Tierra del Sol: We had a beautiful rooftop breakfast here. However, I actually appreciated stopping by its bakery more for a sampling of corn-based baked goods.
Bodaega: Our second Airbnb was right across the street from this Nordic-Oaxacan bakery. It was small, but we could always get a spot and we definitely tried many of its pastries.
Nono Cafe: This is where Jason spent most of his morning coffee time.
Alfonsino: I really debated getting reservations at Alfonsino. It required a 30-minute cab ride outside of the city, which was part of the draw. The 5-course tasting menu was the most expensive meal we ate, and while it was unique, it was not necessarily better than other meals we had a far cheaper restaurants. If someone asked me, I’d probably tell them to skip it.
Tacos del Carmen: Case in point, these very cheap street tacos were incredible. After a few days of seeing the line, we finally joined it and were very happy with our decision.
Boulenc: A Oaxacan go-to, and for good reason. It was another beautiful courtyard building. Highly recommend for brunch.
Terno Cafe: Terno has the best third wave coffee in Oaxaca.

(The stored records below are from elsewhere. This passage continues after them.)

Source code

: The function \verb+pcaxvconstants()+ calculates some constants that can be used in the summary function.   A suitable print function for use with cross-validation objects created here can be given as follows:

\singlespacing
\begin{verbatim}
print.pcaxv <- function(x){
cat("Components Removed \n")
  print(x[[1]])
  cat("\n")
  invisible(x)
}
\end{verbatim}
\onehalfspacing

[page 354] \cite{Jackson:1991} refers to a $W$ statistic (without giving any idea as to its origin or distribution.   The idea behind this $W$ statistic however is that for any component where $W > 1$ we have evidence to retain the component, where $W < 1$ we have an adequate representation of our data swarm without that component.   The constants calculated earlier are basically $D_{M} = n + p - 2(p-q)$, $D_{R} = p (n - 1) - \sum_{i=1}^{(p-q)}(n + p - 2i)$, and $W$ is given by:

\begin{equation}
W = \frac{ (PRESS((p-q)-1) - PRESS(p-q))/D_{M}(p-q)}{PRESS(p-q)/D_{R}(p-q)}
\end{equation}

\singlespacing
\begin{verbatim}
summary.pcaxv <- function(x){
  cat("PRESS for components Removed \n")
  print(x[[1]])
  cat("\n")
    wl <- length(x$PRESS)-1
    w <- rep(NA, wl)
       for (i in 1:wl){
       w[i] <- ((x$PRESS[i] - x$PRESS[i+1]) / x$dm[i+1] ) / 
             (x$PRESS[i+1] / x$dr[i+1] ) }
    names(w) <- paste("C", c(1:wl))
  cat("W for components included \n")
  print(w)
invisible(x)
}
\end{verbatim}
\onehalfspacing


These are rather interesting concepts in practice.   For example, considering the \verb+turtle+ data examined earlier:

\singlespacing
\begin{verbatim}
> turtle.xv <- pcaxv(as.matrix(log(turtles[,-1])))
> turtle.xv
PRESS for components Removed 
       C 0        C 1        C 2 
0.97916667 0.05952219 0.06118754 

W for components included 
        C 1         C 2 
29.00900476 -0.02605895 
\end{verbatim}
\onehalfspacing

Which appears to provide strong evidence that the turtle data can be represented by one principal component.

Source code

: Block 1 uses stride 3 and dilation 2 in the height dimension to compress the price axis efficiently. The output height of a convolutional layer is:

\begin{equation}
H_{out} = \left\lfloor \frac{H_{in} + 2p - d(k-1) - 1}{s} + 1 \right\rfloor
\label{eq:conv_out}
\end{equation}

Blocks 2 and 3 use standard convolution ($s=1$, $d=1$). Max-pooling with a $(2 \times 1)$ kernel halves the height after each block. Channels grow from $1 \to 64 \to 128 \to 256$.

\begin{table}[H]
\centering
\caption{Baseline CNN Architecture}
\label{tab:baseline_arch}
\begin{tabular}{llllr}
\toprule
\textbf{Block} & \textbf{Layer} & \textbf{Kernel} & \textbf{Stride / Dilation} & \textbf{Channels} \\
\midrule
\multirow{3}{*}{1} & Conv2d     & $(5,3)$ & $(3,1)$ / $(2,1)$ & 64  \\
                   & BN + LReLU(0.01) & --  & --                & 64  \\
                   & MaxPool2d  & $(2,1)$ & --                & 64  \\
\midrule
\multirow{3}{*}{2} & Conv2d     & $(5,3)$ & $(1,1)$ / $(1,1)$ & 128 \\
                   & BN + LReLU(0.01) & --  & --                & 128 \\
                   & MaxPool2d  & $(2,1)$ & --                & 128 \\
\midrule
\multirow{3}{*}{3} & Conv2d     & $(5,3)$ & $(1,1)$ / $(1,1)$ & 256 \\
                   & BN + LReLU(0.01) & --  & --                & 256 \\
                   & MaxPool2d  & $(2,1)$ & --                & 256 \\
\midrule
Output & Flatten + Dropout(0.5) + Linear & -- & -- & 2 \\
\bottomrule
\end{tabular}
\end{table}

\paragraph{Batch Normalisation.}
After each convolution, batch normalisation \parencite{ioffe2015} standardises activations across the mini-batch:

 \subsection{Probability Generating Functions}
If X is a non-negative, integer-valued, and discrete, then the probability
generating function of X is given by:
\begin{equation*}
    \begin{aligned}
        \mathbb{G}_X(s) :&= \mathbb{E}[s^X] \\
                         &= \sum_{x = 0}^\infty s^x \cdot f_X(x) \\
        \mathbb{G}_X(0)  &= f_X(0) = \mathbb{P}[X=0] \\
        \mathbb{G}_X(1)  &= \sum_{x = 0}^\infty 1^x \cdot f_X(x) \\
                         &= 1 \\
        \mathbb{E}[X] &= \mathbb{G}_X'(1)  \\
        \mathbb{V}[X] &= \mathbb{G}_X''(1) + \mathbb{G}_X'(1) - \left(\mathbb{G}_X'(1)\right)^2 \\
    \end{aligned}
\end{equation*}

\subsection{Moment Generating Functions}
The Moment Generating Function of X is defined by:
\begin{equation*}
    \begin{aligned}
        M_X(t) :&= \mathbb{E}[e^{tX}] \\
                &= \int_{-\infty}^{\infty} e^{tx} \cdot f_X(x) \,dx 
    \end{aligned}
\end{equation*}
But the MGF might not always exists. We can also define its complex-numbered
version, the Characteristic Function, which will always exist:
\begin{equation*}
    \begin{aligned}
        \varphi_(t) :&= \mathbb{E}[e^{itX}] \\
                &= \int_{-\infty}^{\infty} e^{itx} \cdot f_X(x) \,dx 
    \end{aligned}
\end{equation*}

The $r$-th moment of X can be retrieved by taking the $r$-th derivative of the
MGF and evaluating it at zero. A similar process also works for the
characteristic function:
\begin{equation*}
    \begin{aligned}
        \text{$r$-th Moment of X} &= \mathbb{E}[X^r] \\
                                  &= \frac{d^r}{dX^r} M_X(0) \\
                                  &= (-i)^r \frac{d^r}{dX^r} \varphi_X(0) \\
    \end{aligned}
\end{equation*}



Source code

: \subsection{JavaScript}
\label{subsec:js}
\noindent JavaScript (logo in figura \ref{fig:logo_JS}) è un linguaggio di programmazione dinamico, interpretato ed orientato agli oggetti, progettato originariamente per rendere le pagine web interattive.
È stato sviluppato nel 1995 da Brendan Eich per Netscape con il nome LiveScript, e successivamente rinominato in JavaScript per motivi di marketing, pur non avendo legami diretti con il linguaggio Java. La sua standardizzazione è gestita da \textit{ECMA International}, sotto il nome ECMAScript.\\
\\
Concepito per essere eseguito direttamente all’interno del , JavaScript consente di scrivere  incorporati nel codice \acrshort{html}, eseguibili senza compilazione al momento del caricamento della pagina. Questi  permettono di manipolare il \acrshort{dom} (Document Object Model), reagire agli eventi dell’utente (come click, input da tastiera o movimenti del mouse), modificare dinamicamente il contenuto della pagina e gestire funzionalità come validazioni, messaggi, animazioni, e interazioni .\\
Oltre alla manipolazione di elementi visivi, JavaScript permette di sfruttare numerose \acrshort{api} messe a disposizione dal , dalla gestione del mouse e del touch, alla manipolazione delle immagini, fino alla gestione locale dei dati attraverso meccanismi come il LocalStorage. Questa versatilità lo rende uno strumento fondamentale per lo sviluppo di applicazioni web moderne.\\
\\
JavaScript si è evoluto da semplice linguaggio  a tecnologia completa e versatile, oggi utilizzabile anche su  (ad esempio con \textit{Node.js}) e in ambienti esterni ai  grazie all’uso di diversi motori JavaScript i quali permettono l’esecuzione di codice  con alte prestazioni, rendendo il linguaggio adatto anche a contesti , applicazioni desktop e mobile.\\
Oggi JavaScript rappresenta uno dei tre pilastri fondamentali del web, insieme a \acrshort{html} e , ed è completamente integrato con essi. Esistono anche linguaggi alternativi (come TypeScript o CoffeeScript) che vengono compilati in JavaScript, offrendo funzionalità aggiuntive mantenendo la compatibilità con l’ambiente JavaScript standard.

The owner and roaster, Celestino, is very into coffee and knows what he’s doing.
Casa Oaxaca: Another Oaxacan classic for upscale dining. We had one of our last meals here, overlooking the walls of Jardín Etnobotánico de Oaxaca and couples strolling the main drag.
Unforgettable breakfast from Sagrado Filemón
Onnno Cafe
Casa Oaxaca
Art, Architecture, & Culture
As we were first getting to know the city, it took us a bit to discover just what a courtyard city Oaxaca is. From the street, there are not really storefronts or a lot of windows, but as soon as you step inside an open door, you are transported — into an elegant restaurant, an art gallery, or, our favorite, a small museum.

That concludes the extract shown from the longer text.